I am running Azure Databricks 4.3 (includes Apache Spark 2.3.1, Scala 2.11).
I copied a CSV
file from Azure Blob Storage into Databricks cluster using dbutils.fs.cp
into disk by adding file:
to the absolute local_path
:
copy_to = "file:" + local_path
dbutils.fs.cp(blob_storage_path, copy_to)
When I then try to read the file using the same path with file:
added in front:
csv_spark_df = sqlContext.read.format('csv').options(header='true', inferSchema='true').load(copy_to)
I am getting an error message denoting that the given path does not exist:
java.io.FileNotFoundException: File file:/<local_path>
When I mount the Azure Blob Storage container, as described below, then I can read the file correctly with Spark using the same snippet above, using the absolute local_path
of the file in the mounted directory:
Is it at all possible to read the CSV
file that was copied from the Azure Blob Storage or is the solution using mounting of the Azure Blob Storage container the preferred one anyway?
I'm not certain what the file: will map to.

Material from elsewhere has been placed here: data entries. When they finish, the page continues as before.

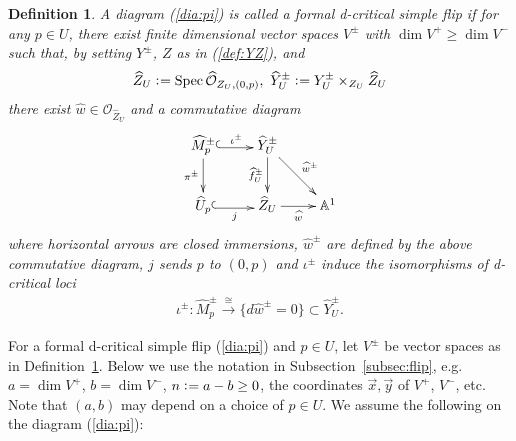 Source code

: \documentclass[11pt]{amsart}
\theoremstyle{plain}
\newtheorem{defi}[thm]{Definition}
\newcommand{\oO}{\mathcal{O}}
\newcommand{\Spec}{\mathop{\rm Spec}\nolimits}
\begin{document}
\begin{defi}\label{defi:dsflip}
A diagram (\ref{dia:pi}) is called 
a formal d-critical simple flip if 
for any $p \in U$, 
there exist 
finite dimensional vector spaces $V^{\pm}$ 
with $\dim V^+ \ge \dim V^-$ such that, 
by setting $Y^{\pm}$, $Z$ as in (\ref{def:YZ}), 
and 
\begin{align}\label{formal:YZ}
\widehat{Z}_U \cneq \Spec \widehat{\oO}_{Z_U, (0, p)}, \ 
\widehat{Y}^{\pm}_U \cneq 
Y_U^{\pm} \times_{Z_U} \widehat{Z}_U 
\end{align}
there exist
$\widehat{w} \in \oO_{\widehat{Z}_U}$ and 
a commutative diagram
\begin{align}\label{relchart2}
\xymatrix{
\widehat{M}_p^{\pm} \ar[d]_-{\pi^{\pm}}
 \ar@<-0.3ex>@{^{(}->}[r]^-{\iota^{\pm}} 
& \widehat{Y}_U^{\pm} \ar[d]_-{\widehat{f}_U^{\pm}} 
\ar[rd]^-{\widehat{w}^{\pm}} \\
\widehat{U}_p \ar@<-0.3ex>@{^{(}->}[r]_-{j} & \widehat{Z}_U
 \ar[r]_-{\widehat{w}} & \mathbb{A}^1
}
\end{align}
where horizontal arrows are closed immersions,
$\widehat{w}^{\pm}$ are defined by the above 
commutative diagram, 
$j$ sends $p$ to $(0, p)$ 
and $\iota^{\pm}$ induce the isomorphisms of 
d-critical loci
\begin{align}\label{isom:iota}
\iota^{\pm} \colon 
\widehat{M}_p^{\pm} \stackrel{\cong}{\to}
\{d\widehat{w}^{\pm}=0\} \subset \widehat{Y}_U^{\pm}.
 \end{align}
\end{defi}
For a formal d-critical simple flip (\ref{dia:pi})
and $p \in U$, let $V^{\pm}$ be vector spaces as in 
Definition~\ref{defi:dsflip}. 
Below 
we use the notation in Subsection~\ref{subsec:flip}, 
e.g. $a=\dim V^+$, $b=\dim V^-$, $n \cneq a-b \ge 0$, 
the
coordinates 
$\vec{x}, \vec{y}$ of $V^+$, $V^-$, etc. 
Note that $(a, b)$ may depend on a choice of $p \in U$. 
We assume the following on the diagram (\ref{dia:pi}):
\end{document}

I would have expected the path to be a DBFS path:
copy_to = "/path/file.csv"
This will be assumed to a DBFS path.
You can always do:
dbutils.fs.ls("/path")
To verify the file copy.
Though please note you do not need to copy the file to DBFS to load into a dataframe - you can read directly from the blob storage account. That would be the normal approach. Is there a reason you want to copy it locally?